Seyyid ve Şerifler bulundukları yerlere rahmet olurlar. Dedeleri (sav) âlemlere rahmet olmuşken, kendileri de bulundukları yerlere rahmet ve bereket vesilesidirler. Çünkü Ehlibeyt hakkında ayetler, (bkz; Ahzab Suresi 33. ayet)
hadisi şerifler, sahabe efendilerimiz başta olmak üzere âlimlerimizden ittifakla Peygamberimizin neslinin fazileti, onlara saygı ve hürmetin gerekliliği konusunda ittifak vardır.
Onların bulundukları beldeye Allah’ın (cc) rahmet indireceği, kaza, bela ve musibetleri o beldeden kaldıracağına dair yaygın bir kanaat de vardır.
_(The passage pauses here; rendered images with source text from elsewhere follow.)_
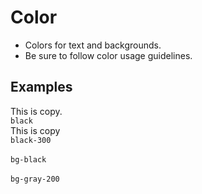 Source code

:# Color

* Colors for text and backgrounds.
* Be sure to follow color usage guidelines.

## Examples

<div class="pa3 ba b-gray-300 mb4">
    <div class="row mb3">
        <div class="col w-1/2">
            <div class="pa2 ba b-gray black">This is copy.</div>
            <code class="mt1 clipboard">black</code>
        </div>
        <div class="col w-1/2">
            <div class="pa2 ba b-gray black-300">This is copy</div>
            <code class="mt1 clipboard">black-300</code>
        </div>
    </div>
    <div class="row">
        <div class="col w-1/2">
            <div class="pa2 bg-black">&nbsp;</div>
            <code class="mt1 clipboard">bg-black</code>
        </div>
        <div class="col w-1/2">
            <div class="pa2 bg-gray-200">&nbsp;</div>
            <code class="mt1 clipboard">bg-gray-200</code>
        </div>
    </div>
</div>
İbn-i Ömer’den (ra) rivayet edildiğine göre, Ebû Bekr Sîddîk (ra) şöyle söylemiştir; “Ehlibeyti sevip sayma hususunda Hazreti Muhammed’in (sav) tavsiyesini gözetiniz” (bkz; Riyazü’s Sâlihîn; Buhâri, Fezâilû Ashabî’n-Nebi, 13. nr; 3713)

Peygamberimiz (sav) Veda Hutbesi’nde şu ifadeleri kullanmıştır; “Ben size iki şey bırakıyorum, eğer bunlara sımsıkı yapışırsanız muhakkak yolunuzu şaşırmazsınız. Birincisi, Allahın (cc) kitabı Kur’ân-î Kerim, ikincisi ise Ehli beytimdir.” (bkz;Tirmizî, Menâkıb: 31; Müsned, 3:14, 17, 26)

Yine Peygamber Efendimiz sav; “Üç şeye hürmette kusur etmeyenin dini ve dünyası muhafaza edilir. Yoksa hiç bir şeyi korunmaz: İslama, Peygambere ve O’nun nesline hürmet.” (Taberani)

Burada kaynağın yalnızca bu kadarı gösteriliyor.